It’s been some time since I started a new “book” in my Tower of Memory.  As I think on it, though, I’ve had this problem before.  I’m better at visualization now than I’ve ever been, but there are still times when my mind refuses to cooperate with me. 

I know that my visualization needs work.  I have had enough experiences where my body and the mortal world were simply gone to know that I am capable of full, six-senses visionary work.  (Though I also know that this is simply not going to happen every time no matter how good I get.)  But I also know that the mind and the Otherworlds have rules (largely unwritten, which is part of why I keep this blog: in the hopes that someone else will be aided by my fumbling experiences) different from those of the mortal world.  Which, of course, beg question: is this a failing on my part, or something about the nature of this particular visionary technique that I don’t know?

* In his Temple of High Witchcraft, Christopher Penczak talks about using a portion of the Inner Temple as a “Tower of Memory”. This, of course, is not a new idea by any stretch of the imagination. It’s not even new to me: I’ve been using both techniques for as long as I’ve practiced magic. I couldn’t even begin to cite my original sources, cribbed as they were from message boards and FTP sites back in the Cretaceous Period of the Internet, when HTTP was shiny and new, everyone’s homepage was on lysator, and geocities hadn’t happened yet. (I mention these things first, so that if you haven’t heard of the technique you can go look it up; and second, to re-establish that Penczak is not my first or only source by any stretch of the imagination, just one I’ve been drawing on recently.)

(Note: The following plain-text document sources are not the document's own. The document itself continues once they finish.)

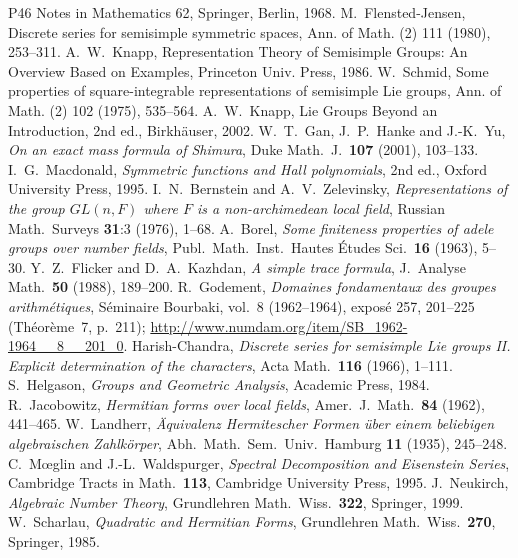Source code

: \documentclass[10pt]{amsart}
\theoremstyle{definition}
\theoremstyle{remark}
\begin{document}
\begin{thebibliography}{P46}
Notes in Mathematics 62, Springer, Berlin, 1968.
 M.~Flensted-Jensen, Discrete series for semisimple symmetric spaces, Ann. of Math. (2) 111 (1980), 253--311.
 A.~W.~Knapp, Representation Theory of Semisimple Groups: An Overview Based on Examples, Princeton Univ. Press, 1986.
 W.~Schmid, Some properties of square-integrable representations of semisimple Lie groups, Ann. of Math. (2) 102 (1975), 535--564.
 A.~W.~Knapp, Lie Groups Beyond an Introduction, 2nd ed., Birkh\"auser, 2002.
 W.~T.~Gan, J.~P.~Hanke and J.-K.~Yu, \emph{On an exact mass formula of Shimura},
Duke Math.\ J.\ \textbf{107} (2001), 103--133.
 I.~G.~Macdonald, \emph{Symmetric functions and Hall polynomials}, 2nd ed.,
Oxford University Press, 1995.
 I.~N.~Bernstein and A.~V.~Zelevinsky, \emph{Representations of the group
$GL(n,F)$ where $F$ is a non-archimedean local field}, Russian Math.\ Surveys \textbf{31}:3
(1976), 1--68.
 A.~Borel, \emph{Some finiteness properties of adele groups over number
fields}, Publ.\ Math.\ Inst.\ Hautes \'Etudes Sci.\ \textbf{16} (1963), 5--30.
 Y.~Z.~Flicker and D.~A.~Kazhdan, \emph{A simple trace formula},
J.\ Analyse Math.\ \textbf{50} (1988), 189--200.
 R.~Godement, \emph{Domaines fondamentaux des groupes arithm\'etiques},
S\'eminaire Bourbaki, vol.~8 (1962--1964), expos\'e 257, 201--225 (Th\'eor\`eme~7, p.~211);
\url{http://www.numdam.org/item/SB_1962-1964__8__201_0}.
 Harish-Chandra, \emph{Discrete series for semisimple Lie groups II. Explicit
determination of the characters}, Acta Math.\ \textbf{116} (1966), 1--111.
 S.~Helgason, \emph{Groups and Geometric Analysis}, Academic Press, 1984.
 R.~Jacobowitz, \emph{Hermitian forms over local fields}, Amer.\ J.\ Math.\
\textbf{84} (1962), 441--465.
 W.~Landherr, \emph{\"Aquivalenz Hermitescher Formen \"uber einem beliebigen
algebraischen Zahlk\"orper}, Abh.\ Math.\ Sem.\ Univ.\ Hamburg \textbf{11} (1935), 245--248.
\bibitem{MW} C.~M\oe glin and J.-L.~Waldspurger, \emph{Spectral Decomposition and Eisenstein
Series}, Cambridge Tracts in Math.\ \textbf{113}, Cambridge University Press, 1995.
\bibitem{Neukirch} J.~Neukirch, \emph{Algebraic Number Theory}, Grundlehren Math.\ Wiss.\
\textbf{322}, Springer, 1999.
\bibitem{Scharlau} W.~Scharlau, \emph{Quadratic and Hermitian Forms}, Grundlehren Math.\ Wiss.\
\textbf{270}, Springer, 1985.


\end{thebibliography}
\end{document}
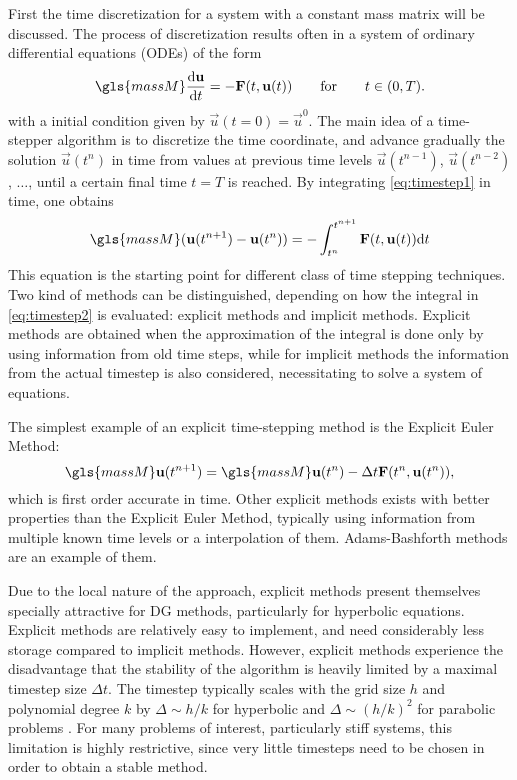 First the time discretization for a system with a constant mass matrix will be discussed. The process of discretization results often in a system of ordinary differential equations (ODEs) of the form
\begin{equation}
\gls{massM}\frac{\text{d}\vec{u}}{\text{d}t} = - \vec{F}(t,\vec{u}(t))\qquad \text{for}\qquad t \in (0,T).\label{eq:timestep1}
\end{equation}
with a initial condition given by $\vec{u}(t=0) = \vec{u}^0$. The main idea of a time-stepper algorithm is to discretize the time coordinate, and advance gradually the solution $\vec{u}(t^n)$ in time from values at previous time levels $\vec{u}(t^{n-1})$, $\vec{u}(t^{n-2})$, $\dots$,  until a certain final time $t = T$ is reached.
By integrating \cref{eq:timestep1} in time, one obtains
\begin{equation}
\gls{massM}(\vec{u}(t^{n+1})-\vec{u}(t^{n})) = - \int_{t^n}^{t^{n+1}}\vec{F}(t,\vec{u}(t)) \text{d}t \label{eq:timestep2}
\end{equation}
This equation is the starting point for different class of time stepping techniques. Two kind of methods can be distinguished, depending on how the integral in \cref{eq:timestep2} is evaluated: explicit methods and implicit methods. Explicit methods are obtained when the approximation of the integral is done only by using information from old time steps, while for implicit methods the information from the actual timestep is also considered, necessitating to solve a system of equations.

The simplest example of an explicit time-stepping method is the Explicit Euler Method:
\begin{equation}
\gls{massM}\vec{u}(t^{n+1})= \gls{massM}\vec{u}(t^{n})  - \Delta t \vec{F}(t^n,\vec{u}(t^n)),
\end{equation}
which is first order accurate in time. Other explicit methods exists with better properties than the Explicit Euler Method, typically using information from multiple known time levels or a interpolation of them. Adams-Bashforth methods are an example of them. 

Due to the local nature of the approach, explicit methods present themselves specially attractive for DG methods, particularly for hyperbolic equations. Explicit methods are relatively easy to implement, and need considerably less storage compared to implicit methods. However, explicit methods experience the disadvantage that the stability of the algorithm is heavily limited by a maximal timestep size $\Delta t$. The timestep typically scales with the grid size $h$ and polynomial degree $k$ by $\Delta \sim h/k$ for hyperbolic and $\Delta \sim (h/k)^2$ for parabolic problems \parencite{gassnerContributionConstructionDiffusion2007}. For many problems of interest, particularly stiff systems, this limitation is highly restrictive, since very little timesteps need to be chosen in order to obtain a stable method.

If I can’t find a good link on the subject in the next few days, I’ll post an instructional write-up of my own.  It’s strange that, though I’ve been working with these techniques since I was sixteen years old, I still don’t feel confident to impart them to others.

ETA:

A basic instruction for creating the Inner Temple in the first place: http://www.plotinus.com/exercise_temple_of_light_copy%281%29.htm

A non-occult conceptualization of the Palace of Memory: http://litemind.com/memory-palace/

These are adequate, but I think, however, that I will still refine my decade-plus-old write-up of the Inner Temple and House of Memory. 

The Room

I got my first college care package this week.  Of course it was from Aradia.  She quoted Adrianne Rich for me at length:

Night-life. Letters, journals, bourbon
sloshed in the glass. Poems crucified on the wall,
dissected, their bird-wings severed
like trophies. No one lives in this room
without living through some kind of crisis.

No one lives in this room
without confronting the whiteness of the wall
behind the poems, planks of books,
photographs of dead heroines.
Without contemplating last and late
the true nature of poetry. The drive
to connect. The dream of a common language.

–Origins of History and Conciousness

She muses about whether the room”is the space one inhabits or the the Creative Mind itself.  It is both.  It is my too-dark, faux-wood paneled living room with the bright white cinderblock wall in front of which I built my altar.  It is the echoing cavern of madness where I listen to my muses and transcribe their nearly-incomprehensible wails onto the lining of my skull.  It is more.

It is also my life here: a white room with two doors.  One of the doors locked behind me when I came in, though there is a fire-ax hanging beside it, the words “Break In Case of FUBAR” painted carefully in white-and-red across the class.  I haven’t found the other door yet, only the walls.  Empty walls marked by a few snapshots – faces of people who might be friends or enemies or (worst of all) indifferent – and scattered windows I can’t quite see out of.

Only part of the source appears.